Thankfully the closest I've come to any of that is accidentally getting a dish towel too close to a gas burner. Since the towel was in my hands, it was easy to drop it in the sink and put out the very small fire quickly.
Now, if we're talking non-kitchen stories, I have a few, since I grew up with a father who shoots professional fireworks as a hobby. I've been on the sets since I was 5 days old, so blowing things up is a pretty normal "thing" for me, but things can and do go wrong. My favorite story is the time we scorched a fairly large chunk of a city park one county north of here. I was still pretty young, but old enough that my father had let me help with the shoot itself, instead of sending me with the younger kids away from the set when it was time to start the show. I was pretty excited. It's also important to note that back in those days, we were still lighting the shells manually.
So, a few days before the show, Dad goes out to the site to inspect it. This particular park has a lake in the middle of it, and the organizers wanted the set on one side of the lake and the viewers on the other. That's perfectly reasonable. Unfortunately it had been a dry summer. There was some tall grass on the side of the lake that they wanted the set on. Dad gives them three options: Mow the grass, soak down the grass, or have a fire truck standing by just in case something happens. The city chose option 3.

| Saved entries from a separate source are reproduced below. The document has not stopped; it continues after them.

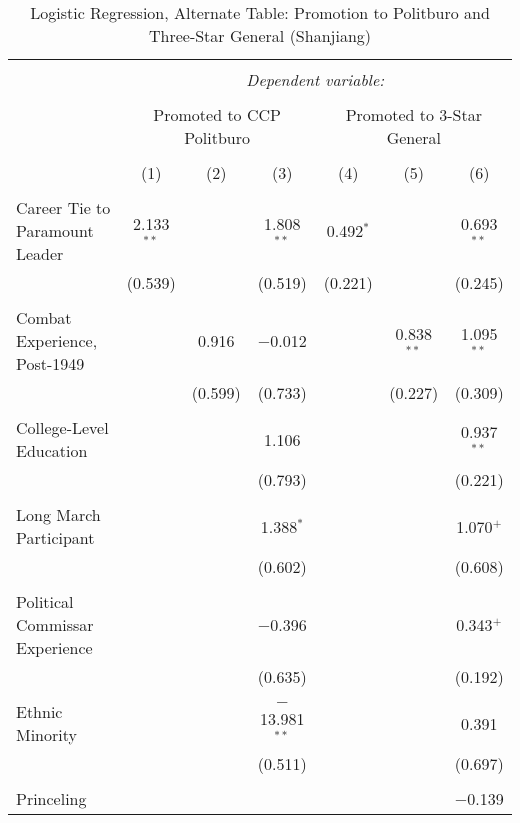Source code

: 
\begin{table}[!htbp] \centering 
  \caption{Logistic Regression, Alternate Table: Promotion to Politburo and Three-Star General (Shanjiang)} 
  \label{table_a10} 
\begin{tabular}{@{\extracolsep{5pt}}lcccccc} 
\\[-1.8ex]\hline 
\hline \\[-1.8ex] 
 & \multicolumn{6}{c}{\textit{Dependent variable:}} \\ 
\cline{2-7} 
\\[-1.8ex] & \multicolumn{3}{c}{Promoted to CCP Politburo} & \multicolumn{3}{c}{Promoted to 3-Star General} \\ 
\\[-1.8ex] & (1) & (2) & (3) & (4) & (5) & (6)\\ 
\hline \\[-1.8ex] 
 Career Tie to Paramount Leader & 2.133$^{**}$ &  & 1.808$^{**}$ & 0.492$^{*}$ &  & 0.693$^{**}$ \\ 
  & (0.539) &  & (0.519) & (0.221) &  & (0.245) \\ 
  & & & & & & \\ 
 Combat Experience, Post-1949 &  & 0.916 & $-$0.012 &  & 0.838$^{**}$ & 1.095$^{**}$ \\ 
  &  & (0.599) & (0.733) &  & (0.227) & (0.309) \\ 
  & & & & & & \\ 
 College-Level Education &  &  & 1.106 &  &  & 0.937$^{**}$ \\ 
  &  &  & (0.793) &  &  & (0.221) \\ 
  & & & & & & \\ 
 Long March Participant &  &  & 1.388$^{*}$ &  &  & 1.070$^{+}$ \\ 
  &  &  & (0.602) &  &  & (0.608) \\ 
  & & & & & & \\ 
 Political Commissar Experience &  &  & $-$0.396 &  &  & 0.343$^{+}$ \\ 
  &  &  & (0.635) &  &  & (0.192) \\ 
  & & & & & & \\ 
 Ethnic Minority &  &  & $-$13.981$^{**}$ &  &  & 0.391 \\ 
  &  &  & (0.511) &  &  & (0.697) \\ 
  & & & & & & \\ 
 Princeling &  &  &  &  &  & $-$0.139 \\ 

\end{tabular}
\end{table}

Of course, something goes wrong. A shell explodes too low sending embers down on that tall, dry grass. It catches on fire. The fire men jump into their truck to start it and get the pumps going. The truck won't start. We wound up starting a bucket brigade ourselves to put out what had become a decently large grass fire. Between the buckets and the large canvass that was soaked and used to smother the fire, we got it out. I still feel bad for the poor guy who had to keep shooting the show. It must have been terrifying, but, as they say, "the show must go on". Well that, and if we couldn't get the fire out before another truck responded, Dad didn't want it growing and hitting a few hundred pounds of unexploded fireworks. It was better to get those things in the air than leave them on the ground.